The prominent author Os Guinness, great-great-grandson of D’Esterre, made this observation:
If it had not been for the plowman, the tragedy of the dueling husband would have been followed by the tragedy of the duelist’s widow…
My great-great-grandmother was unusual for several reasons including the fact that she conscientiously prayed for her descendants down through a dozen generations. Ours is a heritage of faith, which I, for one, am extremely grateful.
When D’Esterre had been a teenager gazing into the deep, dark abyss of the lake, imagining her death, she could not see five generations ahead or any other descendants. All she could feel was that her life was finished. But it wasn’t finished. By looking at a purposeful young man plowing on a hill, she realized there was hope. She could take the path of the lake or she could take the path of moving ahead, in spite of her mind-numbing, emotional pain.
D’Esterre had no idea what the future held nor could she imagine she would ever have another husband who would deeply love her and her children. All she knew at that moment was that she could choose death or life. She had a choice to make that would impact not only her life, her children’s lives, but even the lives of her descendants.
Rarely do we fully realize the significance of the decisions and choices we make. They always bring consequences into our lives. It is your choices and decisions that determine the ultimate outcome of your life.
The prophet Isaiah says that we will all “eat the fruit of our actions.” (Isaiah 3:10)
King David describes our poor decisions as digging a deep hole and then falling into the hole. (Psalm 7:15) C.S. Lewis describes how a person falls into this hole: “He has tried to set up on his own, to behave as if he belonged to himself.” It is like the way the rock star Eric Burdon approached life, “It’s my life and I will do what I want.”
This is when we begin to dig deep holes, when we pay no attention to God and His will for our lives. Many people believe that if you defy God, He is going to smack you. However, in reality you end up smacking yourself. Most of the pain and sorrow we experience is because we break the fabric of God’s design and we end up reaping what we sow.
Psychologist Chris Thurman wrote an excellent book, The Lies We Believe. In the book he asks:
“Have you ever noticed how prominent sport stars’, businessmen, politicians’, and even ministers’ lives implode because of scandal and moral failure? In retrospect, in almost every case, we can clearly see the seeds of their downfall sown along the way.”
He says they usually begin with a small, seemingly innocuous action here and a careless behavior there. Thurman continues to say that you see:
“Small seeds of moral carelessness sown along life’s path that eventually grow into weeds of destruction.”
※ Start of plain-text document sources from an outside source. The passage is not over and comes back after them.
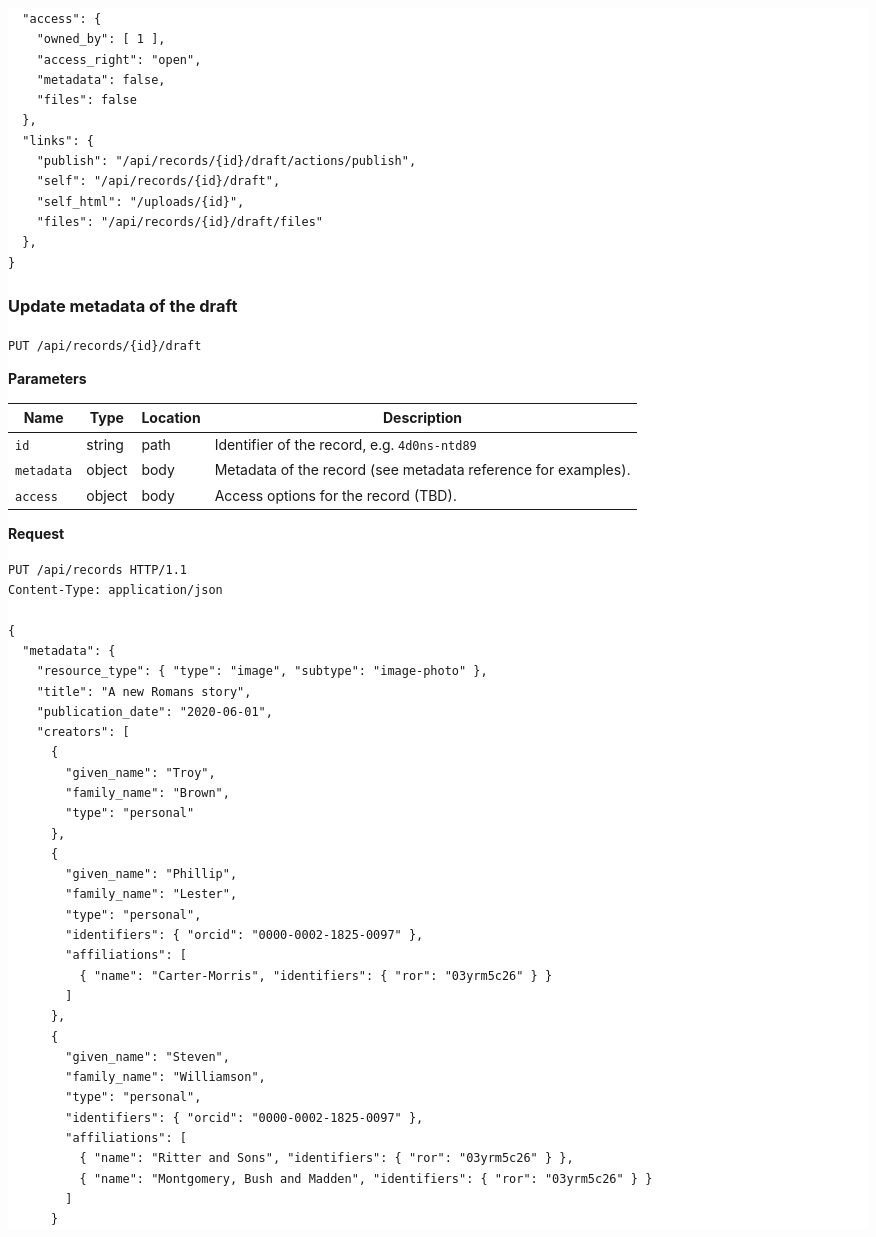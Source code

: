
 ```http
  "access": {
    "owned_by": [ 1 ],
    "access_right": "open",
    "metadata": false,
    "files": false
  },
  "links": {
    "publish": "/api/records/{id}/draft/actions/publish",
    "self": "/api/records/{id}/draft",
    "self_html": "/uploads/{id}",
    "files": "/api/records/{id}/draft/files"
  },
}
```

### Update metadata of the draft

`PUT /api/records/{id}/draft`

**Parameters**

| Name       | Type   | Location | Description                                                  |
| ---------- | ------ | -------- | ------------------------------------------------------------ |
| `id`       | string | path     | Identifier of the record, e.g.  `4d0ns-ntd89`                |
| `metadata` | object | body     | Metadata of the record (see metadata reference for examples). |
| `access`   | object | body     | Access options for the record (TBD).                         |

**Request**

```http
PUT /api/records HTTP/1.1
Content-Type: application/json

{
  "metadata": {
    "resource_type": { "type": "image", "subtype": "image-photo" },
    "title": "A new Romans story",
    "publication_date": "2020-06-01",
    "creators": [
      {
        "given_name": "Troy",
        "family_name": "Brown",
        "type": "personal"
      },
      {
        "given_name": "Phillip",
        "family_name": "Lester",
        "type": "personal",
        "identifiers": { "orcid": "0000-0002-1825-0097" },
        "affiliations": [
          { "name": "Carter-Morris", "identifiers": { "ror": "03yrm5c26" } }
        ]
      },
      {
        "given_name": "Steven",
        "family_name": "Williamson",
        "type": "personal",
        "identifiers": { "orcid": "0000-0002-1825-0097" },
        "affiliations": [
          { "name": "Ritter and Sons", "identifiers": { "ror": "03yrm5c26" } },
          { "name": "Montgomery, Bush and Madden", "identifiers": { "ror": "03yrm5c26" } }
        ]
      }
```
So, I leave you with two questions.
- Is there any area in your life where there is a slow erosion or deterioration that is taking place? Most people do not realize that the corruption of our soul happens slowly and imperceptibly over time.
- Unless your life is flourishing in all areas, are you willing to sow in a different direction, knowing that every decision and every choice you make will eventually come back to you?
God is quite clear on this. He will not be mocked. We will, in fact, reap what we sow.